Others regard MTE as one of the better brands though - experiences vary.


----------



## Black Rose (Feb 9, 2010)

kramer5150 said:


> Solarforce, Romisen and ITP are my favs.


+1


----------



## p moore (Feb 10, 2010)

make that +2


----------



## LeifUK (Feb 10, 2010)

I am not sure I would class ITP as budget, just very good value. 

To me a budget light is one sold directly from China, with lower QC. Any light sold by a European/US dealer should have decent QC or the dealer would not stock them due to excessive returns. Do those cheap lights in the local DIY stores have a 10% failure rate?


----------



## kramer5150 (Feb 10, 2010)

LeifUK said:


> I am not sure I would class ITP as budget, just very good value.
> 
> To me a budget light is one sold directly from China, with lower QC. ...



:thinking: So you think that brand and product recommendations in the Budget light forum should be of poor quality junk with an unacceptably high failure rate?

So I can't recommend a $14 Fenix E01 in this forum?

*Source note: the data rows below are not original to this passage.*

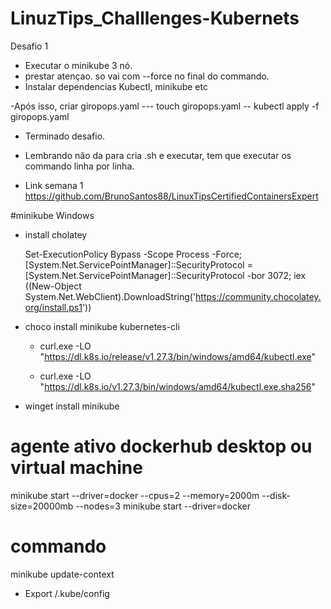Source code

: # LinuzTips_Challlenges-Kubernets
Desafio 1
- Executar o minikube 3 nó.
- prestar atençao. so vai com  --force no final do commando.
- Instalar dependencias Kubectl, minikube etc

-Após isso, criar giropops.yaml --- touch giropops.yaml
 -- kubectl apply -f giropops.yaml
 
- Terminado desafio.

* Lembrando não da para cria .sh e executar, tem que executar os commando linha por linha.

* Link semana 1 https://github.com/BrunoSantos88/LinuxTipsCertifiedContainersExpert


#minikube Windows
- install cholatey </p>
Set-ExecutionPolicy Bypass -Scope Process -Force; [System.Net.ServicePointManager]::SecurityProtocol = [System.Net.ServicePointManager]::SecurityProtocol -bor 3072; iex ((New-Object System.Net.WebClient).DownloadString('https://community.chocolatey.org/install.ps1'))
  
- choco install minikube kubernetes-cli </p>
  - curl.exe -LO "https://dl.k8s.io/release/v1.27.3/bin/windows/amd64/kubectl.exe" </p>
  - curl.exe -LO "https://dl.k8s.io/v1.27.3/bin/windows/amd64/kubectl.exe.sha256" </p>
- winget install minikube

# agente ativo dockerhub desktop ou virtual machine
minikube start --driver=docker --cpus=2 --memory=2000m --disk-size=20000mb --nodes=3
minikube start --driver=docker

# commando
minikube update-context
- Export /.kube/config

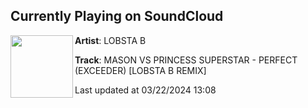 ## Currently Playing on SoundCloud

[<img align="left" width="100" src="https://i1.sndcdn.com/artworks-zVZo6CqCnhamJBYO-2Ays6g-t500x500.jpg">](https://soundcloud.com/lobsta-b/perfect?in=saxurn/sets/drip-1)

**Artist**: LOBSTA B 

**Track**: MASON VS PRINCESS SUPERSTAR - PERFECT (EXCEEDER) [LOBSTA B REMIX]

Last updated at 03/22/2024 13:08
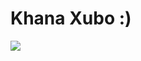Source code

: # Khana Xubo :) 
![](https://thriftynomads.com/wp-content/uploads/2018/02/Reflection-Salar-de-Uyuni-Bolivia-salt-flats.jpg)
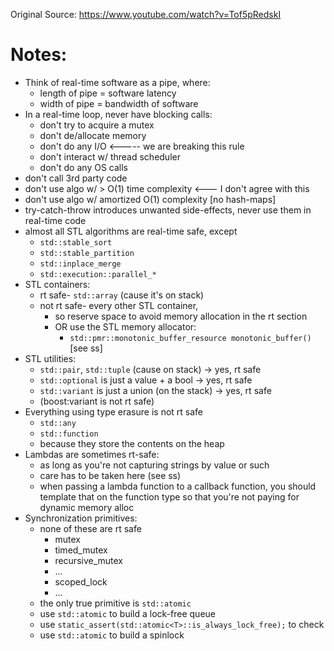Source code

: Original Source: https://www.youtube.com/watch?v=Tof5pRedskI
# Notes:
- Think of real-time software as a pipe, where:
    - length of pipe = software latency
    - width of pipe = bandwidth of software
- In a real-time loop, never have blocking calls:
    - don't try to acquire a mutex
    - don't de/allocate memory
    - don't do any I/O <----- we are breaking this rule
    - don't interact w/ thread scheduler
    - don't do any OS calls
- don't call 3rd party code
- don't use algo w/ > O(1) time complexity <--- I don't agree with this
- don't use algo w/ amortized O(1) complexity [no hash-maps]
- try-catch-throw introduces unwanted side-effects, never use them in real-time code
- almost all STL algorithms are real-time safe, except
  - `std::stable_sort`
  - `std::stable_partition`
  - `std::inplace_merge`
  - `std::execution::parallel_*`
- STL containers:
  - rt safe- `std::array` (cause it's on stack)
  - not rt safe- every other STL container,
    - so reserve space to avoid memory allocation in the rt section
    - OR use the STL memory allocator:
      - `std::pmr::monotonic_buffer_resource monotonic_buffer()` [see ss]
- STL utilities:
    - `std::pair`, `std::tuple` (cause on stack) -> yes, rt safe
    - `std::optional` is just a value + a bool -> yes, rt safe
    - `std::variant` is just a union (on the stack) -> yes, rt safe
    - (boost:variant is not rt safe)
- Everything using type erasure is not rt safe
    - `std::any`
    - `std::function`
    - because they store the contents on the heap
- Lambdas are sometimes rt-safe:
    - as long as you're not capturing strings by value or such
    - care has to be taken here (see ss)
    - when passing a lambda function to a callback function, you should template that on the function type so that you're not paying for dynamic memory alloc
- Synchronization primitives:
    - none of these are rt safe
      - mutex
      - timed_mutex
      - recursive_mutex
      - ...
      - scoped_lock
      - ...
    - the only true primitive is `std::atomic`
    - use `std::atomic` to build a lock-free queue
    - use `static_assert(std::atomic<T>::is_always_lock_free);` to check
    - use `std::atomic` to build a spinlock
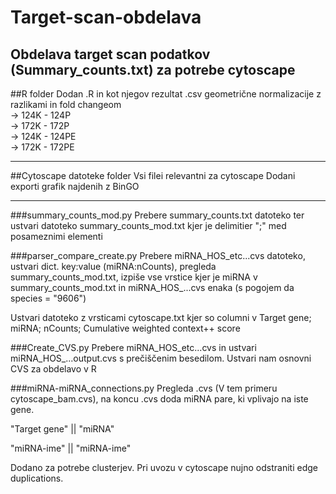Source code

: # Target-scan-obdelava
Obdelava target scan podatkov (Summary_counts.txt) za potrebe cytoscape
---
##R folder
Dodan .R in kot njegov rezultat .csv geometrične normalizacije z razlikami in fold changeom  
-> 124K - 124P  
-> 172K - 172P  
-> 124K - 124PE  
-> 172K - 172PE  
  
  
---
##Cytoscape datoteke folder
Vsi filei relevantni za cytoscape
Dodani exporti grafik najdenih z BinGO  
  
  
---
###summary_counts_mod.py
Prebere summary_counts.txt datoteko ter ustvari datoteko summary_counts_mod.txt kjer je delimitier ";" med posameznimi elementi

###parser_compare_create.py
Prebere miRNA_HOS_etc...cvs datoteko, ustvari dict. key:value (miRNA:nCounts), pregleda summary_counts_mod.txt, izpiše vse vrstice 
  kjer je miRNA v summary_counts_mod.txt in miRNA_HOS_...cvs enaka (s pogojem da species = "9606")

Ustvari datoteko z vrsticami cytoscape.txt kjer so columni v Target gene; miRNA; nCounts; Cumulative weighted context++ score

###Create_CVS.py
Prebere miRNA_HOS_etc...cvs in ustvari miRNA_HOS_...output.cvs s prečiščenim besedilom. Ustvari nam osnovni CVS za obdelavo v R

###miRNA-miRNA_connections.py
Pregleda .cvs (V tem primeru  cytoscape_bam.cvs), na koncu .cvs doda miRNA pare, ki vplivajo na iste gene.

"Target gene" || "miRNA"

"miRNA-ime" || "miRNA-ime"


Dodano za potrebe clusterjev.
Pri uvozu v cytoscape nujno odstraniti edge duplications.
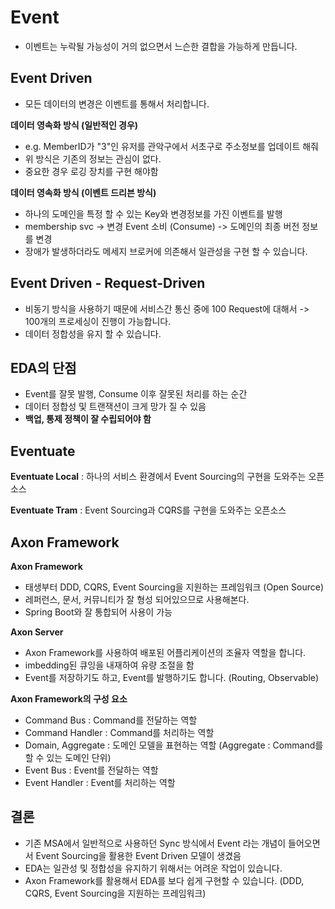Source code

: # Event

- 이벤트는 누락될 가능성이 거의 없으면서 느슨한 결합을 가능하게 만듭니다.

## Event Driven
- 모든 데이터의 변경은 이벤트를 통해서 처리합니다.

**데이터 영속화 방식 (일반적인 경우)**
- e.g. MemberID가 "3"인 유저를 관악구에서 서초구로 주소정보를 업데이트 해줘
- 위 방식은 기존의 정보는 관심이 없다.
- 중요한 경우 로깅 장치를 구현 해야함

**데이터 영속화 방식 (이벤트 드리븐 방식)**
- 하나의 도메인을 특정 할 수 있는 Key와 변경정보를 가진 이벤트를 발행
- membership svc -> 변경 Event 소비 (Consume) -> 도메인의 최종 버전 정보를 변경
- 장애가 발생하더라도 메세지 브로커에 의존해서 일관성을 구현 할 수 있습니다.

## Event Driven - Request-Driven

- 비동기 방식을 사용하기 때문에 서비스간 통신 중에 100 Request에 대해서 -> 100개의 프로세싱이 진행이 가능합니다.
- 데이터 정합성을 유지 할 수 있습니다.

## EDA의 단점

- Event를 잘못 발행, Consume 이후 잘못된 처리를 하는 순간
- 데이터 정합성 및 트랜잭션이 크게 망가 질 수 있음
- **백업, 통제 정책이 잘 수립되어야 함**

## Eventuate

**Eventuate Local** : 하나의 서비스 환경에서 Event Sourcing의 구현을 도와주는 오픈소스

**Eventuate Tram** : Event Sourcing과 CQRS를 구현을 도와주는 오픈소스

## Axon Framework

**Axon Framework**
- 태생부터 DDD, CQRS, Event Sourcing을 지원하는 프레임워크 (Open Source)
- 레퍼런스, 문서, 커뮤니티가 잘 형성 되어있으므로 사용해본다.
- Spring Boot와 잘 통합되어 사용이 가능


**Axon Server**
- Axon Framework를 사용하여 배포된 어플리케이션의 조율자 역할을 합니다.
- imbedding된 큐잉을 내재하여 유량 조절을 함
- Event를 저장하기도 하고, Event를 발행하기도 합니다. (Routing, Observable)

**Axon Framework의 구성 요소**
- Command Bus : Command를 전달하는 역할
- Command Handler : Command를 처리하는 역할
- Domain, Aggregate : 도메인 모델을 표현하는 역할 (Aggregate : Command를 할 수 있는 도메인 단위)
- Event Bus : Event를 전달하는 역할
- Event Handler : Event를 처리하는 역할

## 결론

- 기존 MSA에서 일반적으로 사용하던 Sync 방식에서 Event 라는 개념이 들어오면서 Event Sourcing을 활용한 Event Driven 모델이 생겼음
- EDA는 일관성 및 정합성을 유지하기 위해서는 어려운 작업이 있습니다.
- Axon Framework를 활용해서 EDA를 보다 쉽게 구현할 수 있습니다. (DDD, CQRS, Event Sourcing을 지원하는 프레임워크)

If this is what moderators had in mind for this new sub-forum.. I don't think I want to be in here. I really hope CPF moderators don't want a "junk-light" sub forum on CPF, DX has their own forum for that.


----------



## Lux007 (Feb 17, 2010)

kramer5150 said:


> :thinking: So you think that brand and product recommendations in the Budget light forum should be of poor quality junk with an unacceptably high failure rate?
> 
> So I can't recommend a $14 Fenix E01 in this forum?
> 
> If this is what moderators had in mind for this new sub-forum.. I don't think I want to be in here. I really hope CPF moderators don't want a "junk-light" sub forum on CPF, DX has their own forum for that.



Agree. Budget should be based on cost. Heck, over time, I expect to start seeing premium/elite lights and budget lights meet in the middle....premium lights getting less expensive and budget lights improving in quality!


----------



## tundraotto (Feb 18, 2010)

kramer5150 said:


> I really hope CPF moderators don't want a "junk-light" sub forum on CPF, DX has their own forum for that.


 
wow - I guess one mans gold is another ones' junk. I love my Fenix ld20+, but I sure use the heck out of my cheapos too. There is a price-point for everything....some of them (cheapos) actually offer good value for money IMHO.


----------



## kramer5150 (Feb 19, 2010)

tundraotto said:


> wow - I guess one mans gold is another ones' junk. I love my Fenix ld20+, but I sure use the heck out of my cheapos too. There is a price-point for everything....some of them (cheapos) actually offer good value for money IMHO.



Agree, a budget light forum should be about getting the most value for your $$$.

If you read the comment made by LeifUK, he is of the belief that this forum should be a place to recommend poor QC and high failure rate products.

I don't think I belong in this sub-forum.... I'll just lurk I guess


----------



## Chauncey Gardner (Feb 19, 2010)

I would call the itp eos I just got a budget light (along with the rest in that line). I also own a ss ultrafire c3. Other than all Romisen lights, those have been the standout budget Chinese stuff.

The little aaa romisen on dx (with the crenelated bezel) is one of the best buys ever. That is my budget buy of the thread.


----------



## aim54x (Feb 20, 2010)

Chauncey Gardner said:


> The little aaa romisen on dx (with the crenelated bezel) is one of the best buys ever. That is my budget buy of the thread.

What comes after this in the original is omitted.